Par conséquent, M. et Mme [I] seront déboutés de l'ensemble de leurs demandes reconventionnelles.
Sur les demandes accessoires
Le sens du présent arrêt commande d'infirmer les dispositions relatives aux frais irrépétibles et aux dépens.
Partie perdante, M. et Mme [P] seront condamnés au paiement des dépens de l'ensemble de la procédure de première instance et d'appel qui pourront être recouvrés directement en application des dispositions de l'article 699 du code de procédure civile.
Ils seront condamnés à payer à M. et Mme [I] la somme de 6 000 euros sur le fondement de l'article 700 du code de procédure civile.

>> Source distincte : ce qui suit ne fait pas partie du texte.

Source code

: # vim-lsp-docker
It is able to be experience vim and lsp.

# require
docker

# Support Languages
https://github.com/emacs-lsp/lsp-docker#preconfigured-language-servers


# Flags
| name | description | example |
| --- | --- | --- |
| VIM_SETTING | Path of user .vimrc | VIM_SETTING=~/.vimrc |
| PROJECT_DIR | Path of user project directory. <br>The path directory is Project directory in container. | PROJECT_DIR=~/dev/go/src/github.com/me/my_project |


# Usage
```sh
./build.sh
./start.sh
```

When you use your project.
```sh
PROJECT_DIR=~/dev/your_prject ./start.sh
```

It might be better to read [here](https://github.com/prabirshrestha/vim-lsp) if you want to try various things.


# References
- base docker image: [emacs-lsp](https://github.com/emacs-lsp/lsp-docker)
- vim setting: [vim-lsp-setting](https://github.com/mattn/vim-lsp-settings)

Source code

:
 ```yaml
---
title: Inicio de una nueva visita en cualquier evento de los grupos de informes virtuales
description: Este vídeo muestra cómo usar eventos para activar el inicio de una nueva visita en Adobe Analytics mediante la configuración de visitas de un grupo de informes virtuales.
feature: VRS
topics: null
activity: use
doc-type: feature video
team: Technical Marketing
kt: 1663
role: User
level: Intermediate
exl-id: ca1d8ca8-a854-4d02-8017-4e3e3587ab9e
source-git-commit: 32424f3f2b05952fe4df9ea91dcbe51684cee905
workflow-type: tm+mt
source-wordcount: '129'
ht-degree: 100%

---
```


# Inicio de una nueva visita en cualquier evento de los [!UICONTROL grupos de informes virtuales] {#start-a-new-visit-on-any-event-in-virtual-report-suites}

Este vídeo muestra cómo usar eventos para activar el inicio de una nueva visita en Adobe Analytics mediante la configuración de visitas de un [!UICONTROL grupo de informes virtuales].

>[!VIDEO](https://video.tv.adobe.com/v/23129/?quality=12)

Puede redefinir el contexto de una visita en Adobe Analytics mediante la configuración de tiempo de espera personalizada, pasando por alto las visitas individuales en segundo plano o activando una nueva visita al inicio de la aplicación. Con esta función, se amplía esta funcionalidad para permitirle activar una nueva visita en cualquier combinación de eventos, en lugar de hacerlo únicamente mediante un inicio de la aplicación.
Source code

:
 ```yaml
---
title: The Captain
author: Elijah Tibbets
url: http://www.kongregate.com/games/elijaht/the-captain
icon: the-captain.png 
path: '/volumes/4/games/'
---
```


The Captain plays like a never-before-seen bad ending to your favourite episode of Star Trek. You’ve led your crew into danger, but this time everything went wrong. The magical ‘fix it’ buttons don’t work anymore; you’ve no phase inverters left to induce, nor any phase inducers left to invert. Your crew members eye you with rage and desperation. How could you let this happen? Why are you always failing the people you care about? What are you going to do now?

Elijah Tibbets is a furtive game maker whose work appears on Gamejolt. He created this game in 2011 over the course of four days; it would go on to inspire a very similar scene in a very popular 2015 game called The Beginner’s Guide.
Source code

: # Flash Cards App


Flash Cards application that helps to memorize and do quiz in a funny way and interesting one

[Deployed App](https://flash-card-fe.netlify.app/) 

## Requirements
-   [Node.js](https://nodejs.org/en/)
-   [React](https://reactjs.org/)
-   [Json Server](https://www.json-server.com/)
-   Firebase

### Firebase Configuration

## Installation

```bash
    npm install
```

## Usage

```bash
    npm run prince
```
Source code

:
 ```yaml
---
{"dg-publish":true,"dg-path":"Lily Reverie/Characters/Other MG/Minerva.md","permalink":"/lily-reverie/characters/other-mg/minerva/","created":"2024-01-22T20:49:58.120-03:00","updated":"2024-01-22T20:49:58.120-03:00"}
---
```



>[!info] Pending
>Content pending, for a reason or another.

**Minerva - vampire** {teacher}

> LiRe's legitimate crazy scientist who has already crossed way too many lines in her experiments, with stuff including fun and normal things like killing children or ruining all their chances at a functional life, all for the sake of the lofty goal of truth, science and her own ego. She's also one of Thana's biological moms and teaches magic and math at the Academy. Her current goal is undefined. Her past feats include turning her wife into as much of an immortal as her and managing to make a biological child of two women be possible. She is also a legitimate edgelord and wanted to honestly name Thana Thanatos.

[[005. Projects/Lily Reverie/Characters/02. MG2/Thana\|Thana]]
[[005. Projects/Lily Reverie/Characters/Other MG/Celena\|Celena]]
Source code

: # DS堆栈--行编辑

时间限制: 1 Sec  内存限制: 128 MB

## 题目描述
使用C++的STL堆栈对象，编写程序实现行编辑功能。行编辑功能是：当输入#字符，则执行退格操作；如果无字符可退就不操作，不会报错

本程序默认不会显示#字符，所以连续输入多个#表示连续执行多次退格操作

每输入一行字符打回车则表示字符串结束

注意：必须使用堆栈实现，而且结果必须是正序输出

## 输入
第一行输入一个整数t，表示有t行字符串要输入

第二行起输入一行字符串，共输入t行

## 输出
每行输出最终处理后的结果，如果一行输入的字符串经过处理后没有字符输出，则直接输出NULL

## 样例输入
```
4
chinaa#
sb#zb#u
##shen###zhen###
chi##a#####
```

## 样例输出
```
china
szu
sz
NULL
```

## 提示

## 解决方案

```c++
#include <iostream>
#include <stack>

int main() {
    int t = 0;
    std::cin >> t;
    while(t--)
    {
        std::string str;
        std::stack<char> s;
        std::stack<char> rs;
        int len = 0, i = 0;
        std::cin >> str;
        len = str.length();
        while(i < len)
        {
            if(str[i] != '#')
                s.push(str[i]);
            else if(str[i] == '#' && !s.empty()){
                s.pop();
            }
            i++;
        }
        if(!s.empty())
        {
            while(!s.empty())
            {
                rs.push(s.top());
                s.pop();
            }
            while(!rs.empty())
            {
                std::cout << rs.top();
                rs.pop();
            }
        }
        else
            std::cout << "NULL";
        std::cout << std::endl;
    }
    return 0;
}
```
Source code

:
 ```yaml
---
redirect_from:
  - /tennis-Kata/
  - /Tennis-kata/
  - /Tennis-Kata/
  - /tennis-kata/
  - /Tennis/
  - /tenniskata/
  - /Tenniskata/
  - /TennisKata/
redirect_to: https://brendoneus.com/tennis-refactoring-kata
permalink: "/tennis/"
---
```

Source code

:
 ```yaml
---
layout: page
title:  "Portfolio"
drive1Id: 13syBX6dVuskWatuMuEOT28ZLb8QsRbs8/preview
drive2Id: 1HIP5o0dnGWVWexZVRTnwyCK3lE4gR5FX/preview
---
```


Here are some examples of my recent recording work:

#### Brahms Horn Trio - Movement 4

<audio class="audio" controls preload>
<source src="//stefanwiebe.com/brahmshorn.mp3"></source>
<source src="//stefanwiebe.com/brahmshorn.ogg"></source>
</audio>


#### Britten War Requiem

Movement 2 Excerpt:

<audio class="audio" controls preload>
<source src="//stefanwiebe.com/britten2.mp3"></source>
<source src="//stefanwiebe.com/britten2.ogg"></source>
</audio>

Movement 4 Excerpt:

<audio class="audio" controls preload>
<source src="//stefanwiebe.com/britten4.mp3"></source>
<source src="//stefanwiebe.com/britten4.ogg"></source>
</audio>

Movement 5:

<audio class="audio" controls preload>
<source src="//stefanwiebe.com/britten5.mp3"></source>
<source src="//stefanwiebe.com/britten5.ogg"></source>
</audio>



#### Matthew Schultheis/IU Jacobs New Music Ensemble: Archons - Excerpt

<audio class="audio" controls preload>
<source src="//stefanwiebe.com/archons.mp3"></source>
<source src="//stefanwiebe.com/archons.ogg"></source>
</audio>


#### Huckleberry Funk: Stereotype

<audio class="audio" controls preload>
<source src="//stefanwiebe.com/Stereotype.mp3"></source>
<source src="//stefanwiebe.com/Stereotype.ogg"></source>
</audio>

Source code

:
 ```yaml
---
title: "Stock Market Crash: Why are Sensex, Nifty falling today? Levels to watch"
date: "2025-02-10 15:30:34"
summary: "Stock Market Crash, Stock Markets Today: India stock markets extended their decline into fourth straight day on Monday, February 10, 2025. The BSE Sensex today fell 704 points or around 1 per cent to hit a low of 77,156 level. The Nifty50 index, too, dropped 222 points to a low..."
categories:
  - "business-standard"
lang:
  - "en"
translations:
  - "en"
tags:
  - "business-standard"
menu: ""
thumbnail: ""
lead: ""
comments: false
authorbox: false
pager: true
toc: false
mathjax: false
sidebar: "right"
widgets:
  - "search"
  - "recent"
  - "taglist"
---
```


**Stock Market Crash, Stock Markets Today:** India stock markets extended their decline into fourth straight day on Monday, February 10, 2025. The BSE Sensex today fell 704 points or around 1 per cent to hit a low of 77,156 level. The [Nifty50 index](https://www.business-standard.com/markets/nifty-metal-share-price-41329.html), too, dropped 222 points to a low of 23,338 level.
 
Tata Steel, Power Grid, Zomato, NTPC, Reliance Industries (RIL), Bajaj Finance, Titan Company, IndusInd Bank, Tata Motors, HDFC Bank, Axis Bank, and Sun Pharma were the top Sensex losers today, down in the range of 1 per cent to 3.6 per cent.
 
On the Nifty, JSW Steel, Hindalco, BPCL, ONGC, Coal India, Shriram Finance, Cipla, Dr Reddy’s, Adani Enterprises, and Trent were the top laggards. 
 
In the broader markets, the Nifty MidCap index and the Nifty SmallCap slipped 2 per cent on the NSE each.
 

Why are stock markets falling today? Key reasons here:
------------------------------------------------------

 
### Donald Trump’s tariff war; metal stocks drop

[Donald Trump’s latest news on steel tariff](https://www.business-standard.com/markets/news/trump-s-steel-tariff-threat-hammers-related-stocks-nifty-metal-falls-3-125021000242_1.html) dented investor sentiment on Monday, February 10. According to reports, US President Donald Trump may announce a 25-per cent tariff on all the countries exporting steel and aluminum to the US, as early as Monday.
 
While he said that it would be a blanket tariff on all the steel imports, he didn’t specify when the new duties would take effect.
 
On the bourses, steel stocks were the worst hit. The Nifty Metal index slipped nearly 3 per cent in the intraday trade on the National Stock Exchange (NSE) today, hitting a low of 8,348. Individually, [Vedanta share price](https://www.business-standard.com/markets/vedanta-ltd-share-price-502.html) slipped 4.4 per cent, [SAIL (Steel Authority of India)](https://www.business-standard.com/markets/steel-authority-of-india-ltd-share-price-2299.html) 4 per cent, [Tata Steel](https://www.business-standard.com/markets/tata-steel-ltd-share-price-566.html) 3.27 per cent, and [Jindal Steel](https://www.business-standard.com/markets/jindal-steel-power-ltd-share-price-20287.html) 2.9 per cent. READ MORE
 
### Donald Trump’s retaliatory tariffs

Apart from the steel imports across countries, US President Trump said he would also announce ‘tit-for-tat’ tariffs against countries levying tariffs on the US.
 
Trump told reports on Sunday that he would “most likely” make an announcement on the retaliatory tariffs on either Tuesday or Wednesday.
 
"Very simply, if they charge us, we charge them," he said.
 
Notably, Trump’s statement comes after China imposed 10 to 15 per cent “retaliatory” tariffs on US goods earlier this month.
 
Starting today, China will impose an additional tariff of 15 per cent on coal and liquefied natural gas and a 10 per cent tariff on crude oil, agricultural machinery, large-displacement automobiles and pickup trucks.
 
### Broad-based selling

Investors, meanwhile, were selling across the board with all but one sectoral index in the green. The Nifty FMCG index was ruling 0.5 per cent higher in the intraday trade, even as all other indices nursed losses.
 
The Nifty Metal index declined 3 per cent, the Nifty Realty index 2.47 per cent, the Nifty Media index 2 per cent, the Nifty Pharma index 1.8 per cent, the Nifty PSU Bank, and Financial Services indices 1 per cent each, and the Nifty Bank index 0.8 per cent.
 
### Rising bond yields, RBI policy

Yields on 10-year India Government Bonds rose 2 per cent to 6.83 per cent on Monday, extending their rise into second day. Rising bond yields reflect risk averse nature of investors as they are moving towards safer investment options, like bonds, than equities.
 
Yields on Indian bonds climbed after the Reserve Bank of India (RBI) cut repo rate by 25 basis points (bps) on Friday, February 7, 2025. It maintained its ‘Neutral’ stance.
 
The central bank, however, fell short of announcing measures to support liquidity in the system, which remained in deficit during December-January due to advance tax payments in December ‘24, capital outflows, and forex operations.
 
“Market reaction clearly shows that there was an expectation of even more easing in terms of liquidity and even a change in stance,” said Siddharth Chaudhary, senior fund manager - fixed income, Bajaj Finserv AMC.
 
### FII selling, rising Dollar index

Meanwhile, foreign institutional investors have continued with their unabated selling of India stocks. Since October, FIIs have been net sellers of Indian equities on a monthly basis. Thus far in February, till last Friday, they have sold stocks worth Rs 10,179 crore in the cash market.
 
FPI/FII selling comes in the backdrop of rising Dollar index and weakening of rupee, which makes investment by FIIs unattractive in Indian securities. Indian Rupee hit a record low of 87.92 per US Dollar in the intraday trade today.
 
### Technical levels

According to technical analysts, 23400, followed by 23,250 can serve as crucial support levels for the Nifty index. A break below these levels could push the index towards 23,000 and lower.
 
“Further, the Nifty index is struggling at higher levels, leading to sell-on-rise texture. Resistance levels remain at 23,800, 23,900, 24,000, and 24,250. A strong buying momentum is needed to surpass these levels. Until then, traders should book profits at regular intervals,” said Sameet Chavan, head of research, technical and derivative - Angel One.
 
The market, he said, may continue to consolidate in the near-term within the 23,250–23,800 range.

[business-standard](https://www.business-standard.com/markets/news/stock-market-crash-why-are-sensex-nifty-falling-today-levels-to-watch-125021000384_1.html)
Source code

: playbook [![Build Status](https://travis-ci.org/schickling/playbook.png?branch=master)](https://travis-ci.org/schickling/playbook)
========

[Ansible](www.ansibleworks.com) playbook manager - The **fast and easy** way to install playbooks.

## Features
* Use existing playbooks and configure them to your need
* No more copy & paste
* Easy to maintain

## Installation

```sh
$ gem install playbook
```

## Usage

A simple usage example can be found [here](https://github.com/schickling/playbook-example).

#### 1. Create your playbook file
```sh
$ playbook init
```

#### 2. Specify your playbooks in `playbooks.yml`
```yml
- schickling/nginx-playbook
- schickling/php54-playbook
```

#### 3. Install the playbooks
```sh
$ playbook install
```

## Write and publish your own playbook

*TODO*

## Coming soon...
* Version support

Leur demande sur ce même fondement sera rejetée.
PAR CES MOTIFS
La Cour, statuant par arrêt contradictoire et mise à disposition
INFIRME le jugement sauf en ce qu'il a débouté M. et Mme [I] de leurs demandes reconventionnelles au titre du préjudice moral et de leur demande de retrait de la gouttière,
Statuant à nouveau et y ajoutant,
DÉBOUTE M. et Mme [P] de l'ensemble de leurs demandes,
Les CONDAMNE aux dépens de première instance et d'appel, qui pourront être recouvrés directement en application des dispositions de l'article 699 du code de procédure civile,
CONDAMNE solidairement M. et Mme [P] à payer à M. et Mme [I] la somme de 6 000 euros sur le fondement de l'article 700 du code de procédure civile,
REJETTE toute autre demande.
- prononcé par mise à disposition de l'arrêt au greffe de la cour, les parties en ayant été préalablement avisées dans les conditions prévues au deuxième alinéa de l'article 450 du code de procédure civile,
- signé par Madame Anna MANES, présidente, et par Madame Natacha BOURGUEIL, greffier, auquel la minute de la décision a été remise par le magistrat signataire.